BRIEF: Using the records below, repeat exactly the lines from the one holding "you can access" through the one holding "<br />You need", both ends included, and no others.
····················
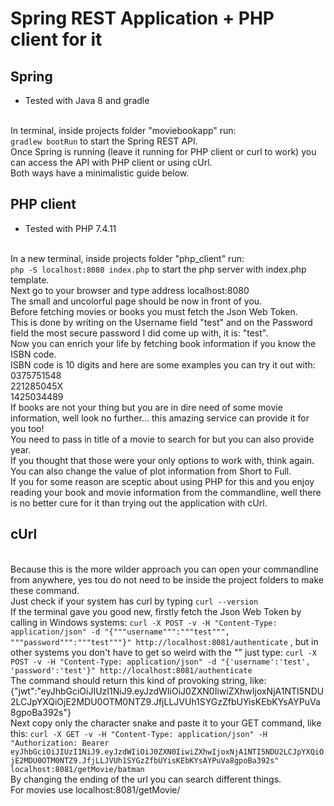# Spring REST Application + PHP client for it

## Spring
* Tested with Java 8 and gradle

<br />In terminal, inside projects folder "moviebookapp" run:<br /> `gradlew bootRun` to start the Spring REST API.
<br />Once Spring is running (leave it running for PHP client or curl to work) 
you can access the API with PHP client or using cUrl.
<br />Both ways have a minimalistic guide below.

## PHP client
* Tested with PHP 7.4.11

<br />In a new terminal, inside projects folder "php_client" run:<br /> `php -S localhost:8080 index.php`
to start the php server with index.php template.
<br />Next go to your browser and type address localhost:8080
<br />The small and uncolorful page should be now in front of you.
<br />Before fetching movies or books you must fetch the Json Web Token.
<br />This is done by writing on the Username field "test" and on the Password field
the most secure password I did come up with, it is: "test".
<br />Now you can enrich your life by fetching book information if you know the ISBN code.
<br />ISBN code is 10 digits and here are some examples you can try it out with:
<br />0375751548
<br />221285045X
<br />1425034489 
<br />If books are not your thing but you are in dire need of some movie information, well look no
further... this amazing service can provide it for you too!
<br />You need to pass in title of a movie to search for but you can also provide year.
<br />If you thought that those were your only options to work with, think again.
<br />You can also change the value of plot information from Short to Full.
<br />If you for some reason are sceptic about using PHP for this and you enjoy reading your 
book and movie information from the commandline, well there is no better cure for it than trying out
the application with cUrl.

## cUrl
<br />Because this is the more wilder approach you can open your commandline from anywhere, yes
tou do not need to be inside the project folders to make these command.
<br />Just check if your system has curl by typing `curl --version`
<br />If the terminal gave you good new, firstly fetch the Json Web Token by calling in Windows systems: 
`curl -X POST -v -H "Content-Type: application/json" -d "{"""username""":"""test""", """password""":"""test"""}" http://localhost:8081/authenticate`
, but in other systems you don't have to get so weird with the "" just type:
`curl -X POST -v -H "Content-Type: application/json" -d "{'username':'test', 'password':'test'}" http://localhost:8081/authenticate`
<br />The command should return this kind of provoking string, like:<br />
{"jwt":"eyJhbGciOiJIUzI1NiJ9.eyJzdWIiOiJ0ZXN0IiwiZXhwIjoxNjA1NTI5NDU2LCJpYXQiOjE2MDU0OTM0NTZ9.JfjLLJVUh1SYGzZfbUYisKEbKYsAYPuVa8gpoBa392s"}
<br />Next copy only the character snake and paste it to your GET command, like this:
`curl -X GET -v -H "Content-Type: application/json" -H "Authorization: Bearer eyJhbGciOiJIUzI1NiJ9.eyJzdWIiOiJ0ZXN0IiwiZXhwIjoxNjA1NTI5NDU2LCJpYXQiOjE2MDU0OTM0NTZ9.JfjLLJVUh1SYGzZfbUYisKEbKYsAYPuVa8gpoBa392s" localhost:8081/getMovie/batman`
<br />By changing the ending of the url you can search different things.
<br />For movies use localhost:8081/getMovie/<title>/<year>/<plot>
<br /><title> is a must and for <plot> only "short" or "full" are allowed
<br />For Books use localhost:8081/getBook/ISBN/<isbn>
<br /><isbn> must be a 10 digit number.
<br />Thanks!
····················
TASK SOLUTION:
you can access the API with PHP client or using cUrl.
<br />Both ways have a minimalistic guide below.

## PHP client
* Tested with PHP 7.4.11

<br />In a new terminal, inside projects folder "php_client" run:<br /> `php -S localhost:8080 index.php`
to start the php server with index.php template.
<br />Next go to your browser and type address localhost:8080
<br />The small and uncolorful page should be now in front of you.
<br />Before fetching movies or books you must fetch the Json Web Token.
<br />This is done by writing on the Username field "test" and on the Password field
the most secure password I did come up with, it is: "test".
<br />Now you can enrich your life by fetching book information if you know the ISBN code.
<br />ISBN code is 10 digits and here are some examples you can try it out with:
<br />0375751548
<br />221285045X
<br />1425034489 
<br />If books are not your thing but you are in dire need of some movie information, well look no
further... this amazing service can provide it for you too!
<br />You need to pass in title of a movie to search for but you can also provide year.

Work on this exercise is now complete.